[Python-Dev] Memory management in the AST parser & compiler
Niko Matsakis
niko at alum.mit.edu
Wed Nov 16 12:34:29 CET 2005
> Boy am I wanting RAII from C++ for automatic freeing when scope is
> left. Maybe we need to come up with a similar thing, like all memory
> that should be freed once a scope is left must use some special struct
> that stores references to all created memory locally and then a free
> call must be made at all exit points in the function using the special
> struct. Otherwise the pointer is stored in the arena and handled
> en-mass later.
That made sense. I think I'd be opposed to what you describe here
just because I think anything which *requires* that cleanup code be
placed on every function is error prone.
Depending on how much you care about peak memory usage, you do not
necessarily need to worry about freeing pointers as you go. If you
can avoid thinking about it, it makes things much simpler.

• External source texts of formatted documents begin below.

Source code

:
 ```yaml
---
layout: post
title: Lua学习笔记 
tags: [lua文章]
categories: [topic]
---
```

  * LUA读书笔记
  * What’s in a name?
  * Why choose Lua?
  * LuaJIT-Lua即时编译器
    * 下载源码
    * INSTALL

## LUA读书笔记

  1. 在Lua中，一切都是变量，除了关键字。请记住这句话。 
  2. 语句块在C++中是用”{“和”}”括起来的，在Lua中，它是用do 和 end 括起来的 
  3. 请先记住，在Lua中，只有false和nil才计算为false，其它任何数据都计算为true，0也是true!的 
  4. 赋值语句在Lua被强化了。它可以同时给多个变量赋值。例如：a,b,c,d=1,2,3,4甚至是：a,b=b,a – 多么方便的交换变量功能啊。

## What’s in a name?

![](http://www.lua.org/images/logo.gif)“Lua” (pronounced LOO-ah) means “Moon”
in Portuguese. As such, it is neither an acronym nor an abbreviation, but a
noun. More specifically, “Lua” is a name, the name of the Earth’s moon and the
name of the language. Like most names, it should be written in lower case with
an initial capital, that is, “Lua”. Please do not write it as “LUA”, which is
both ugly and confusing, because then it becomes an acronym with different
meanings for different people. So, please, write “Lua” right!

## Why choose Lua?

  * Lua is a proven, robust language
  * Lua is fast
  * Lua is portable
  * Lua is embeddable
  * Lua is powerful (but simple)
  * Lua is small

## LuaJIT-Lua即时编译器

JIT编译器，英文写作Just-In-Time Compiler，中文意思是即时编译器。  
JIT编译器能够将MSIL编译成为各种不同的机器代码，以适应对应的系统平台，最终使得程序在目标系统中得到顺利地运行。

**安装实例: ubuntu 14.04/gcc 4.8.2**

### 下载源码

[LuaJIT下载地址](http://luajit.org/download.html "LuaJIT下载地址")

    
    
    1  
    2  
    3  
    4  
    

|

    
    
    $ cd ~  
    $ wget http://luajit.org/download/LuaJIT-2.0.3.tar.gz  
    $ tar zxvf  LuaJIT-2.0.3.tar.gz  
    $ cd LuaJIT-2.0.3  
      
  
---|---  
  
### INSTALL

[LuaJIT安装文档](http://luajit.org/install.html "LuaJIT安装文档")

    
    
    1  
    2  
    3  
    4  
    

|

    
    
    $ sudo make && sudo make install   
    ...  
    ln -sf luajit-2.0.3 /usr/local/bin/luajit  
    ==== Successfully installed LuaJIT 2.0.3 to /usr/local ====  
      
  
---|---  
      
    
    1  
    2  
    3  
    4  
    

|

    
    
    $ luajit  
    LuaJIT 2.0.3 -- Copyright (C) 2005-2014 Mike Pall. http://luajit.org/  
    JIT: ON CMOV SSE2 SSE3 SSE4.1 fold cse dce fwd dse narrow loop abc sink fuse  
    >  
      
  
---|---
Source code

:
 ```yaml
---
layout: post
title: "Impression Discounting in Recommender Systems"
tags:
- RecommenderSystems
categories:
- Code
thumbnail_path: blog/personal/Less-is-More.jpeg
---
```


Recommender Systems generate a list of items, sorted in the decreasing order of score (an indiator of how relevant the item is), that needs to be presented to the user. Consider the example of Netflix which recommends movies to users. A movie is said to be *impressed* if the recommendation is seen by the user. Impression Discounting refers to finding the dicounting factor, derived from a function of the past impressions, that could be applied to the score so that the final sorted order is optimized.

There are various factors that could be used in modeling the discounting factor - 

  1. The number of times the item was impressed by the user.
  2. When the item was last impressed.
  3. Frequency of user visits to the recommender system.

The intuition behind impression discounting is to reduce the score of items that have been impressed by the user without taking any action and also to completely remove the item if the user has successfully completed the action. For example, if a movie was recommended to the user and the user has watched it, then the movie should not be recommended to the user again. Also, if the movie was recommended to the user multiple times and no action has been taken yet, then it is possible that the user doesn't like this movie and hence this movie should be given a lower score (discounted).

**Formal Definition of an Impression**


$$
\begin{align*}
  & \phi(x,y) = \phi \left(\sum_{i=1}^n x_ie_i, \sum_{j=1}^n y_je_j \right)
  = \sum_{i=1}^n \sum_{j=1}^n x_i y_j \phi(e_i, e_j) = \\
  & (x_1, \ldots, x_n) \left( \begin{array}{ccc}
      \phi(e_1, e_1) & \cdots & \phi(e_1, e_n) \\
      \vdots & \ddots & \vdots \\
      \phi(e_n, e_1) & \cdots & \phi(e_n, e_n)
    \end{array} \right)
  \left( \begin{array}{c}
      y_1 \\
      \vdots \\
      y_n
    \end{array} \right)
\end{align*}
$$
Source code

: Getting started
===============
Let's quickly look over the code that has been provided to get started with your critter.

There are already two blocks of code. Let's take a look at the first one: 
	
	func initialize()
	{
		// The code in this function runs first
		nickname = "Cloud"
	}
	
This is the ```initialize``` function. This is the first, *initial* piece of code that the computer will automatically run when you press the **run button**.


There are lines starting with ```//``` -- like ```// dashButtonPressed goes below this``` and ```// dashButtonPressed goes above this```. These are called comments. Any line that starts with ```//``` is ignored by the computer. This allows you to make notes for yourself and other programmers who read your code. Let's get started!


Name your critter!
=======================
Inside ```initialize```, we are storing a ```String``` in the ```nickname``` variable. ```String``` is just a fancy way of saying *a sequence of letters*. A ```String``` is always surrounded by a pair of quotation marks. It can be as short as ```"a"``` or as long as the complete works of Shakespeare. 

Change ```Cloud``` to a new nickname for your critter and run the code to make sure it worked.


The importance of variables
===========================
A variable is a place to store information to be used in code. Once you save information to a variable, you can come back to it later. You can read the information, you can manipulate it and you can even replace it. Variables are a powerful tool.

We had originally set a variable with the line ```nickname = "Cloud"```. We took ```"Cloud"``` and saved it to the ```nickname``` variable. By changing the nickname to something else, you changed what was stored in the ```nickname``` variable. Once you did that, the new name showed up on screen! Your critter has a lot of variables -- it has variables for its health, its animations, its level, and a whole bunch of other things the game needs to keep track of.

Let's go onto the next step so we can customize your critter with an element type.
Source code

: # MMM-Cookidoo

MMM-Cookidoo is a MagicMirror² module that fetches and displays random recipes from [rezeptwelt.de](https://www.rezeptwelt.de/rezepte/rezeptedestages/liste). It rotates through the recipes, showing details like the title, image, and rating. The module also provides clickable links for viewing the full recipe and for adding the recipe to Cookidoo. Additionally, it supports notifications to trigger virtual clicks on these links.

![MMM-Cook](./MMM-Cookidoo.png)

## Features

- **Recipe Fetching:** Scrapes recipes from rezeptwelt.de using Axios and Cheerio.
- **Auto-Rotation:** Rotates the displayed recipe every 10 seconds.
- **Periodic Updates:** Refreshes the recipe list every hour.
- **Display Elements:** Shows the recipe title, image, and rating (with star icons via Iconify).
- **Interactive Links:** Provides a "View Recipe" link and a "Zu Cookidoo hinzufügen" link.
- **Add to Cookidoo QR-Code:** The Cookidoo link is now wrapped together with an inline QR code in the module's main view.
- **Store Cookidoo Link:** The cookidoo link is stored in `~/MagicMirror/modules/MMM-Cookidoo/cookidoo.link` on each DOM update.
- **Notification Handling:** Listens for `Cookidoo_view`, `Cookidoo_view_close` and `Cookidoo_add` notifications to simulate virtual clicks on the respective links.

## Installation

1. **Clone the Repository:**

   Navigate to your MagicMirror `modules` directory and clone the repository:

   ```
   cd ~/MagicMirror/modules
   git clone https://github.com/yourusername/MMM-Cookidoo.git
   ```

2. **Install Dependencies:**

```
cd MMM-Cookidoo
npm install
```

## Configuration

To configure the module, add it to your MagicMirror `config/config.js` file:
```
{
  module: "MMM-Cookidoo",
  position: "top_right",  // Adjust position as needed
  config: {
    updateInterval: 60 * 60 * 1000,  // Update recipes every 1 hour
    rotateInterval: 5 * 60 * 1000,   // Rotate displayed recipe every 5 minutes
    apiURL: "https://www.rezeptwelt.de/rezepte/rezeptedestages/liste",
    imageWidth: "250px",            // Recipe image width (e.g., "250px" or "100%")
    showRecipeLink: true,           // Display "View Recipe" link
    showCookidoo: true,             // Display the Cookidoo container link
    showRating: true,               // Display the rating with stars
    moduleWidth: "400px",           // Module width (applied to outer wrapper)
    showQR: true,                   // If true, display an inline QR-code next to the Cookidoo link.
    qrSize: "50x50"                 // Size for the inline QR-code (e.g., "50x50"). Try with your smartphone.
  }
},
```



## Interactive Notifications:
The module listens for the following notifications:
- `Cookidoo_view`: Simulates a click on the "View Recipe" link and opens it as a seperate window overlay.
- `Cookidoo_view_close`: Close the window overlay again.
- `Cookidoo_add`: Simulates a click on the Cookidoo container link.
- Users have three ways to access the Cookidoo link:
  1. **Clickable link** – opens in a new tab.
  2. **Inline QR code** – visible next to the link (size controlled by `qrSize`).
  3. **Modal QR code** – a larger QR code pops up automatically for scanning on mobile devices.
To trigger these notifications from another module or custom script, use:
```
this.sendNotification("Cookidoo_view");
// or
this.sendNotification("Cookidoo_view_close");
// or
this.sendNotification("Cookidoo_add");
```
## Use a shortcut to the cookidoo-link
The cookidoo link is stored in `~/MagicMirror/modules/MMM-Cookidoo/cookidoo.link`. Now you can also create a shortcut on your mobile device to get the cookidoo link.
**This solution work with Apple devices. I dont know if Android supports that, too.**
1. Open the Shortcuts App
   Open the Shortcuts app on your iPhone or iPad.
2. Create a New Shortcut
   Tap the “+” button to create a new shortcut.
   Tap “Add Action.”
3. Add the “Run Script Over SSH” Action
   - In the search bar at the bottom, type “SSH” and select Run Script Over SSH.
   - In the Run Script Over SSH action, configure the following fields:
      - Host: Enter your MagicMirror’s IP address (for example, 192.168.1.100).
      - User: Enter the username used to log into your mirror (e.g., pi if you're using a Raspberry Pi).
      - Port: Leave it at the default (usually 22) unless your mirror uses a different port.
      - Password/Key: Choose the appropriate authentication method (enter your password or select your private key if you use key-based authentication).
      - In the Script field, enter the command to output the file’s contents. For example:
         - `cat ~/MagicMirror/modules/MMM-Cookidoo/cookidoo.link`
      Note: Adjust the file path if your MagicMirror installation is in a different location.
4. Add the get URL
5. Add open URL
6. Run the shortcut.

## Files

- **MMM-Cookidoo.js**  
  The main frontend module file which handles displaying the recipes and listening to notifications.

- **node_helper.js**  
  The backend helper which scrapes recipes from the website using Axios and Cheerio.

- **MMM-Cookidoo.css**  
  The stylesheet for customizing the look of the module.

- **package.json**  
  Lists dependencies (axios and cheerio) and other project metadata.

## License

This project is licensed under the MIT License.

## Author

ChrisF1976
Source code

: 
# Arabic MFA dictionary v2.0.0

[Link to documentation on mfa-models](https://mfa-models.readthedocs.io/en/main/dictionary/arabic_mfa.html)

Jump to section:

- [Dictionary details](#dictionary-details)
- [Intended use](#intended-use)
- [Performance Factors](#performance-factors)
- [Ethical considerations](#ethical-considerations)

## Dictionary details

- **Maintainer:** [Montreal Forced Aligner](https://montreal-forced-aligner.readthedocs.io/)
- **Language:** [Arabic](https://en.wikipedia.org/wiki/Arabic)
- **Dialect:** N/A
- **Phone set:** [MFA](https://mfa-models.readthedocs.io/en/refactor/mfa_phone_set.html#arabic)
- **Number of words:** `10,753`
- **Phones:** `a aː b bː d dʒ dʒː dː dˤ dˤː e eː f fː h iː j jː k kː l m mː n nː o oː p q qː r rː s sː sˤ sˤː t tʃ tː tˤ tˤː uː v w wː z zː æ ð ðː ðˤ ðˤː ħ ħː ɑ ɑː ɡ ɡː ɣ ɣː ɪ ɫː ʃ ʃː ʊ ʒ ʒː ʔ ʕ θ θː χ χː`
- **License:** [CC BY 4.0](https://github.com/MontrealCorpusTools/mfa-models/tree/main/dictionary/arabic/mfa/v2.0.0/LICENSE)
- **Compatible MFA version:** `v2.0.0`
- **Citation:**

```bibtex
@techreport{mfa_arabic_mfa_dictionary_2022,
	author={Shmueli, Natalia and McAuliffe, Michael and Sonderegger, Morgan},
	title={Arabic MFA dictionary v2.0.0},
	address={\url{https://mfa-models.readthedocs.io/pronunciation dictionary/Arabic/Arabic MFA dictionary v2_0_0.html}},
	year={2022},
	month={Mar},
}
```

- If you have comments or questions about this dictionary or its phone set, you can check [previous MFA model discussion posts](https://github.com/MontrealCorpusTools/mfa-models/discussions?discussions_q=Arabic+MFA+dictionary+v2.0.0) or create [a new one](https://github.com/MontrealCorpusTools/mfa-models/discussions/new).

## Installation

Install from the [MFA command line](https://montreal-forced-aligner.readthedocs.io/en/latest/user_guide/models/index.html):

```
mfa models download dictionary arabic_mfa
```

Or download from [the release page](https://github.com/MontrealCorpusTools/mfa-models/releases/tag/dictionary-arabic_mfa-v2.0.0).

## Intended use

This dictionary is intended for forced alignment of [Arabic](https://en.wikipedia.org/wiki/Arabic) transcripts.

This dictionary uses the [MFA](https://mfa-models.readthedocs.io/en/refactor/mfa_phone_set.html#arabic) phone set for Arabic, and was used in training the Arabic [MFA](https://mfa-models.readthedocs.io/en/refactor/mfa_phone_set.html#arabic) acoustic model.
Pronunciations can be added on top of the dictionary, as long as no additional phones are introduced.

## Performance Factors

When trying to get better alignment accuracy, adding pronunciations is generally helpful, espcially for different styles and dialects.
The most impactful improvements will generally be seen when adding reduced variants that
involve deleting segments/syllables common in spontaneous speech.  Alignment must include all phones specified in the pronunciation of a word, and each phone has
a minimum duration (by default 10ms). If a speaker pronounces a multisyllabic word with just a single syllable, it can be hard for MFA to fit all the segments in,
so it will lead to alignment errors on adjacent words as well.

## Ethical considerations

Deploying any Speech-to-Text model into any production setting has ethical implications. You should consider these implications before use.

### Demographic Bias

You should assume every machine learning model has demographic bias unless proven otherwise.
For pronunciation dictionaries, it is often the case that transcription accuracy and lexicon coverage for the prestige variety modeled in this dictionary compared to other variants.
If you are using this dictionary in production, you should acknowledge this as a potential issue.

If you are concerned with peak memory usage, it gets more
complicated, and you will begin to have greater possibility of user
error. The problem is that dynamically allocated memory often
outlives the stack frame in which it was created. There are several
possibilities:
- If you use ref-counted memory, you can add to the ref count of the
memory which outlives the stack frame; the problem is knowing when to
drop it down again. I think the easiest is to have two lists: one
for memory which will go away quickly, and another for more permanent
memory. The more permanent memory list goes away at the end of the
transform and is hopefully rarely used.
- Another idea is to have trees of arenas: the idea is that when an
arena is created, it is assigned a parent. When an arena is freed,
an arenas in its subtree are also freed. This way you can have one
master arena for exception handling, but if there is some sub-region
where allocations can be grouped together, you create a sub-arena and
free it when that region is complete. Note that if you forget to
free a sub-arena, it will eventually be freed.
There is no one-size-fits-all solution. The right one depends on how
memory is used; but I think all of them are much simpler and less
error prone than tracking individual pointers.
I'd actually be happy to hack on the AST code and try to clean up the
memory usage, assuming that the 2.6 release is far enough out that I
will have time to squeeze it in among the other things I am doing.